IFTTT Enables App-to-App Integration, Connects IoT Devices
August 15, 2016
IFTTT (“if this, then that”), founded in 2010, automates tasks, such as sending an email when a particular stock goes over a certain price, without the need to write code. Thus far, the user has gone to the IFTTT website or app to connect the tasks in question. Now, IFTTT is enabling developers to embed the integration within apps and users to connect the many apps the service supports.
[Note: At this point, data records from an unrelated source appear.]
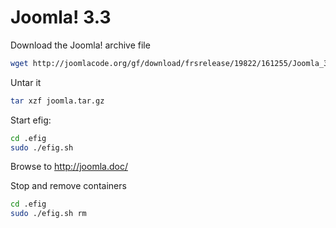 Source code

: # Joomla! 3.3

Download the Joomla! archive file

```bash
wget http://joomlacode.org/gf/download/frsrelease/19822/161255/Joomla_3.3.6-Stable-Full_Package.tar.gz -O joomla.tar.gz
```

Untar it
```bash
tar xzf joomla.tar.gz
```

Start efig:
```bash
cd .efig
sudo ./efig.sh
```

Browse to http://joomla.doc/

Stop and remove containers
```bash
cd .efig
sudo ./efig.sh rm
```
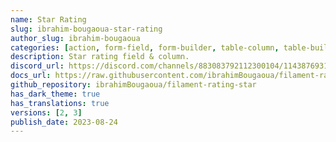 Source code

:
 ```yaml
---
name: Star Rating
slug: ibrahim-bougaoua-star-rating
author_slug: ibrahim-bougaoua
categories: [action, form-field, form-builder, table-column, table-builder]
description: Star rating field & column.
discord_url: https://discord.com/channels/883083792112300104/1143876931650080768
docs_url: https://raw.githubusercontent.com/ibrahimBougaoua/filament-rating-star/main/README.md
github_repository: ibrahimBougaoua/filament-rating-star
has_dark_theme: true
has_translations: true
versions: [2, 3]
publish_date: 2023-08-24
---
```


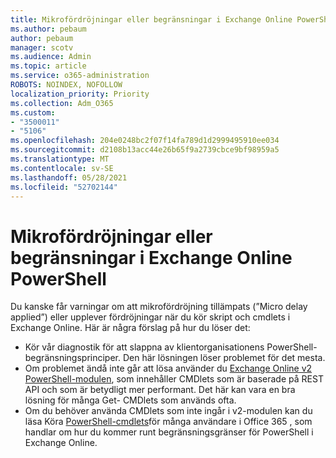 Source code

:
 ```yaml
---
title: Mikrofördröjningar eller begränsningar i Exchange Online PowerShell
ms.author: pebaum
author: pebaum
manager: scotv
ms.audience: Admin
ms.topic: article
ms.service: o365-administration
ROBOTS: NOINDEX, NOFOLLOW
localization_priority: Priority
ms.collection: Adm_O365
ms.custom:
- "3500011"
- "5106"
ms.openlocfilehash: 204e0248bc2f07f14fa789d1d2999495910ee034
ms.sourcegitcommit: d2108b13acc44e26b65f9a2739cbce9bf98959a5
ms.translationtype: MT
ms.contentlocale: sv-SE
ms.lasthandoff: 05/28/2021
ms.locfileid: "52702144"
---
```

# <a name="micro-delays-or-throttling-in-exchange-online-powershell"></a>Mikrofördröjningar eller begränsningar i Exchange Online PowerShell

Du kanske får varningar om att mikrofördröjning tillämpats (”Micro delay applied”) eller upplever fördröjningar när du kör skript och cmdlets i Exchange Online. Här är några förslag på hur du löser det:

- Kör vår diagnostik för att slappna av klientorganisationens PowerShell-begränsningsprinciper. Den här lösningen löser problemet för det mesta.
- Om problemet ändå inte går att lösa använder du [Exchange Online v2 PowerShell-modulen](/powershell/exchange/exchange-online/exchange-online-powershell-v2/exchange-online-powershell-v2?view=exchange-ps&preserve-view=true), som innehåller CMDlets som är baserade på REST API och som är betydligt mer performant. Det här kan vara en bra lösning för många Get- CMDlets som används ofta.
- Om du behöver använda CMDlets som inte ingår i v2-modulen kan du läsa Köra [PowerShell-cmdlets](https://techcommunity.microsoft.com/t5/exchange-team-blog/updated-running-powershell-cmdlets-for-large-numbers-of-users-in/ba-p/1000628#)för många användare i Office 365 , som handlar om hur du kommer runt begränsningsgränser för PowerShell i Exchange Online.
Apps will be able to easily exchange information with other apps, making for an even more user-friendly way of employing the service.
Wired notes that, although the manual way of creating connections will continue to be available, the new apps-to-apps connection will most likely reach “infinitely more people — and generate revenue by charging developers to embed IFTTT’s technology.”
Forbes quotes chief executive Linden Tibbets as saying, “We started with the vision that people are only going to have more services, more accounts, more connected devices, more things that they use on a regular basis that are connected to the Internet.” Individual silos with information about the user should work together, he adds.
IFTTT’s new move will make it much easier for Internet of Things devices to connect. Forbes reports that, among the first partners for the direct IFTTT app are doorbell cameras Ring and Skybell, the indoor air monitor Foobot, vehicle tracker Automatic, and wireless garage door controller Garageio, as well as banking app Qapital and voice messenger app Roger.
Users of the Garageio app will, for example, be able to “sync up with a third-party weather service, so whenever it’s raining, the garage door closes.” Garageio co-founder/chief executive Zachary Dziczkowski, says that “already more than 50 percent of Garageio users use IFTTT with the device even without the direct app integration.” With IFTTT inside the app, “the experience will be more frictionless.”
Wired reports that, “customers who use Qapital’s IFTTT integrations save about four times as much money as those who don’t.”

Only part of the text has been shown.